どちらもただ自分の意見をいうだけではなく、そこから先の事を考えてまとめなければいけません。
都立中高一貫校での過去問では、事柄に対して自分の意見を30字程度でまとめる記述の問題が2題と、2つの文章から自分の体験や考えをまとめる約400字の作文が出題されています。
配点としては記述問題40%・作文60%だとされていますが、いずれにしても
- 物事をしっかり見分け正しく理解する
- 思考の展開をする
- 問題に対して解答を出す
という事を、検査時間内の中で上手に時間配分をしながら、できる限りの情報処理をし解答することが求められます。
過去に出題されたテーマ
適性検査の作文でどんなテーマが出題されるかは、誰にもはっきりと知ることはできませんが
- 小学校で学んだこと
- 家族や周りの人への理解や感謝
- 時事問題について書いたりするもの
などはよく出題されています。
時事問題は単に社会的な出来事や事件を知っているというのではなくそれについて自分はどう考えているかを文章にできるようにしておく必要があります
テーマ例
参考として過去に出題されたテーマをいくつか見ていきましょう。
まずは読書に関するテーマです。例えば
・資料や自分の体験をもとに、学級で読書量を増やすための提案文を書く
というものなどです。
このようなテーマで400~500字程度の文を書くことが求められます。
また人に伝えるということがテーマとして出題されることもあります。
・文章を読んだうえで「自分を成長させるためにはどのような出会いが必要だと思うか」についての自分の考えを書く
などですが、ただ書くだけではなく資料や文章に目を通さなければいけないので、実際に自分で文章を書く時間はそれほど十分にはありません
誤字脱字に注意しながら丁寧に書くことがもちろん大切ですが時間配分にも注意してください。

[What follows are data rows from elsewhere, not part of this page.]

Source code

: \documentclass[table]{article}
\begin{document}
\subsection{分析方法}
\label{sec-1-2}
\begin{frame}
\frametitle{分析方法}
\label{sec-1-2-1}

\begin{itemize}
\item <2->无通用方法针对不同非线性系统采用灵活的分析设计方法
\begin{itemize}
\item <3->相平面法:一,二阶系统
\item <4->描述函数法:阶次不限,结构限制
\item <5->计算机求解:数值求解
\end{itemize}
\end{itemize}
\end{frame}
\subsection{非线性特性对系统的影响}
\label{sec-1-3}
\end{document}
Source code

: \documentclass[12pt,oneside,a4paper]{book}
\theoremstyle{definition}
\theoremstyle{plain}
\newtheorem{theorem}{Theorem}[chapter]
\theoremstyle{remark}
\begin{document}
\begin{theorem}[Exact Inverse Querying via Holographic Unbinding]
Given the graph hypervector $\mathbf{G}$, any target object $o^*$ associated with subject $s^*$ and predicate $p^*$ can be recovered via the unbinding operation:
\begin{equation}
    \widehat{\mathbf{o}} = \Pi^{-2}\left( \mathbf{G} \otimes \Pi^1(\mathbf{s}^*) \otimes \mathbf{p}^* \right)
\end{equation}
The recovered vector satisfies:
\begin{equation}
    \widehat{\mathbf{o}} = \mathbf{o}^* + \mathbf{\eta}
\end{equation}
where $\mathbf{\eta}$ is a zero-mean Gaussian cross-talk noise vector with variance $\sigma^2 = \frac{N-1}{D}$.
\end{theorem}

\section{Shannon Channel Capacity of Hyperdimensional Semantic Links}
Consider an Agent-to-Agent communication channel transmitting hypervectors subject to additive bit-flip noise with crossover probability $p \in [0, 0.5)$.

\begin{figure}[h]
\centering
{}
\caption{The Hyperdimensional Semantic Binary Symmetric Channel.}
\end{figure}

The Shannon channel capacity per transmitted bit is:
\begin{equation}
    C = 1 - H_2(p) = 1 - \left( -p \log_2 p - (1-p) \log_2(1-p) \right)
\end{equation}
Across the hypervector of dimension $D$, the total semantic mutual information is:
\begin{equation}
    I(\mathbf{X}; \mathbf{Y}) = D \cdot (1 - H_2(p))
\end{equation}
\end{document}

読むスピードと書くスピードの両方の力をしっかりとつけておきましょう。
志望校の出題傾向を知る
適性検査の作文問題には、各校の個性が出る場合があり同じ都道府県の公立中高一貫校でも違いがあります
志望校の適性検査の問題については、過去問集として出版されている他に、各学校のホームページでも公開している場合があります。
まず実際のものを見てみるとわかりやすいです。
評価される作文・論文を書くには
そもそも作文とは何も制約のない文章のことをいいます。
ですから作文では限られた文字数の中で、いかに自己表現をするかということが前提になります。

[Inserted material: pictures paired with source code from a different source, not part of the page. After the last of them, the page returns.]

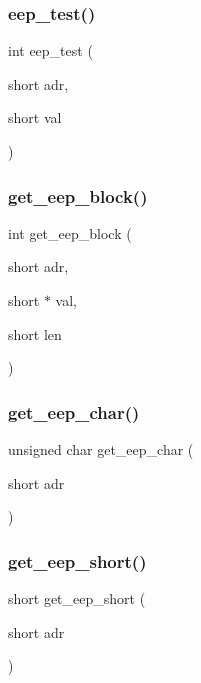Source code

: \subsubsection{eep\+\_\+test()}
{\footnotesize\ttfamily int eep\+\_\+test (\begin{DoxyParamCaption}\item[{short}]{adr,  }\item[{short}]{val }\end{DoxyParamCaption})}

\mbox{\label{eep_8h_a2a7daf404b1670386d98baab1a520c78}} 
\subsubsection{get\+\_\+eep\+\_\+block()}
{\footnotesize\ttfamily int get\+\_\+eep\+\_\+block (\begin{DoxyParamCaption}\item[{short}]{adr,  }\item[{short $\ast$}]{val,  }\item[{short}]{len }\end{DoxyParamCaption})}

\mbox{\label{eep_8h_aa69a2f5dbded5a8882d106efbcb9d8c8}} 
\subsubsection{get\+\_\+eep\+\_\+char()}
{\footnotesize\ttfamily unsigned char get\+\_\+eep\+\_\+char (\begin{DoxyParamCaption}\item[{short}]{adr }\end{DoxyParamCaption})}

\mbox{\label{eep_8h_a24352e40799c2c26aaceb6a3de0f3d6b}} 
\subsubsection{get\+\_\+eep\+\_\+short()}
{\footnotesize\ttfamily short get\+\_\+eep\+\_\+short (\begin{DoxyParamCaption}\item[{short}]{adr }\end{DoxyParamCaption})}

それに対して、与えられたテーマに対して自分の意見を述べて結論に持っていく文章は、作文ではなく論文になります。
適性検査の作文は、どちらかといえば論文に近いかもしれません
作文は起承転結が大切ですが、構成がしっかりしているだけでは合格の条件にはなりません。

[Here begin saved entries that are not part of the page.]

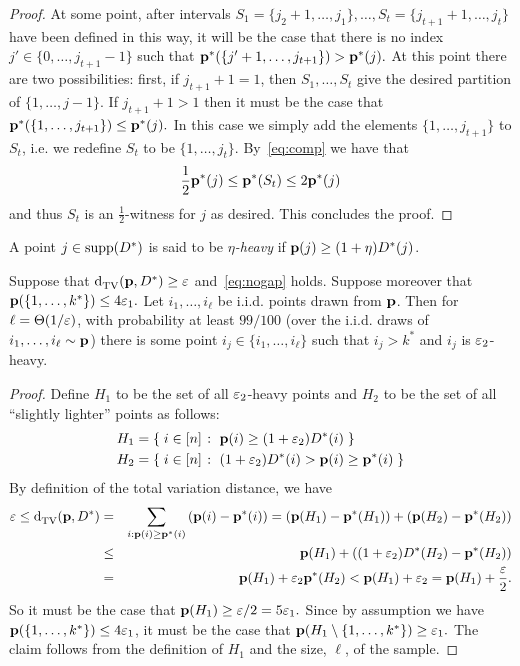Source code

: \begin{proof}
At some point, after intervals $S_1 = \{j_2+1,\dots,j_1\},\dots,S_t
= \{j_{t+1}+1,\dots,j_t\}$ have been defined in this way, it will be the
case that there is no index $j' \in \{0,\dots,j_{t+1}-1\}$ such that
\mbox{$\mathbf{p}^\ast(\{j' + 1,\dots,j_{t+1}\}) > \mathbf{p}^\ast(j).$}
At this point there are two possibilities:  first, if $j_{t+1}+1=1$,
then $S_1,\dots,S_t$ give the desired partition of $\{1,\dots,j-1\}$.
If $j_{t+1}+1>1$ then it must be the case that
$\mathbf{p}^\ast(\{1,\dots,j_{t+1}\}) \leq \mathbf{p}^\ast(j).$
In this case we simply add the elements $\{1,\dots,j_{t+1}\}$
to $S_{t}$, i.e. we redefine $S_t$ to be
$\{1,\dots,j_t\}$.  By~\cref{eq:comp} we have that
\[
\frac{1}{2}\mathbf{p}^\ast(j) \leq \mathbf{p}^\ast(S_t) \leq 2\mathbf{p}^\ast(j)
\]
and thus $S_t$ is an ${\frac{1}2}$-\good witness for $j$ as desired. This
concludes the proof.
\end{proof}

\begin{definition}
A point $j\in\operatorname{supp}\!\left(D^\ast\right)$ is said to be \emph{$\eta$-heavy}
if \mbox{$\mathbf{p}(j) \geq (1+\eta)D^\ast(j)$}.
\end{definition}

\begin{claim}\label{claim:finding:heavy:guy}

Suppose that ${\operatorname{d}_{\textrm{TV}}^{}\!\left({\mathbf{p}, D^\ast}\right)} \geq \varepsilon$ and~\cref{eq:nogap} holds.
Suppose moreover that $\mathbf{p}(\{1,\dots,k^\ast\}) \leq 4 {\varepsilon_1}.$
Let $i_1,\dots,i_\ell$ be i.i.d. points drawn from $\mathbf{p}$.
Then for $\ell = \Theta(1/\varepsilon)$, with probability at least $99/100$
(over the i.i.d. draws of $i_1,\dots,i_\ell \sim \mathbf{p}$)
there is some point $i_j \in \{i_1,\dots,i_\ell\}$ such that
$i_j > k^\ast$ and $i_j$ is ${\varepsilon_2}$-heavy.
\end{claim}
\begin{proof}
Define $H_1$ to be the set of all ${\varepsilon_2}$-heavy points and $H_2$ to be the
set of all ``slightly lighter'' points as follows:
\begin{align*}
H_1 &= \left\{\;  i\in [n]  \;\colon\;  \mathbf{p}(i) \geq (1+{\varepsilon_2})D^\ast(i) \; \right\} \\
H_2 &= \left\{\;  i\in [n]  \;\colon\;  (1+{\varepsilon_2})D^\ast(i) > \mathbf{p}(i) \geq \mathbf{p}^\ast(i)  \; \right\}
\end{align*}
By definition of the total variation distance, we have
\begin{eqnarray*}
\varepsilon \leq {\operatorname{d}_{\textrm{TV}}^{}\!\left({\ensuremath{\mathbf{p}}, D^\ast}\right)}
&=& \sum_{i : \mathbf{p}(i) \geq \mathbf{p}^\ast(i)} \left( \mathbf{p}(i) - \mathbf{p}^\ast(i) \right) =  \left( \mathbf{p}(H_1)-\mathbf{p}^\ast(H_1) \right)
+ \left( \mathbf{p}(H_2)-\mathbf{p}^\ast(H_2) \right) \\
&\leq& \mathbf{p}(H_1) + \left( (1+{\varepsilon_2})D^\ast (H_2)-\mathbf{p}^\ast(H_2) \right) \\
&=& \mathbf{p}(H_1) + {\varepsilon_2} \mathbf{p}^\ast(H_2)
< \mathbf{p}(H_1) + {\varepsilon_2} = \mathbf{p}(H_1) + {\frac{\varepsilon}2}.
\end{eqnarray*}
So it must be the case that $\mathbf{p}(H_1) \geq \varepsilon/2 = 5 {\varepsilon_1}.$  Since by assumption we have $\mathbf{p}(\{1,\dots,k^\ast\}) \leq 4 {\varepsilon_1}$, it must be the case that $\D(H_1 \setminus \{1,\dots,k^\ast\}) \geq  {\eps_1}.$ The claim follows from the definition of $H_1$ and the size, $\ell$, of the sample.
\end{proof}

作文でも論文でも試験に合格するためのポイントがあります。
それは、言いたいことではなく言うべき事を言えているかどうか、が評価のポイントになることです。
↓
( 〇 )言うべき事を言えているかどうか
これは採点するポイントが以前の作文・論文より大きく変化してきたからなのです。
もちろん学校により記述や作文の評価するポイントには違いがありますが、いずれの学校も型に当てはめたような作文ではなく自分の意見にもっと内容が加えられた自分独自の表現を求められるという大前提があります
そのためには
- 自分の意見を正しい言葉で簡潔に述べる
- 言うべき事をわかりやすく伝える
- 読み手を納得させられるような内容
を書けるようにしなくてはいけません。
公立中高一貫校の適性検査では基礎力はもちろん、加えて解決策を見つけることができ、それを実行できるような子供が求められています。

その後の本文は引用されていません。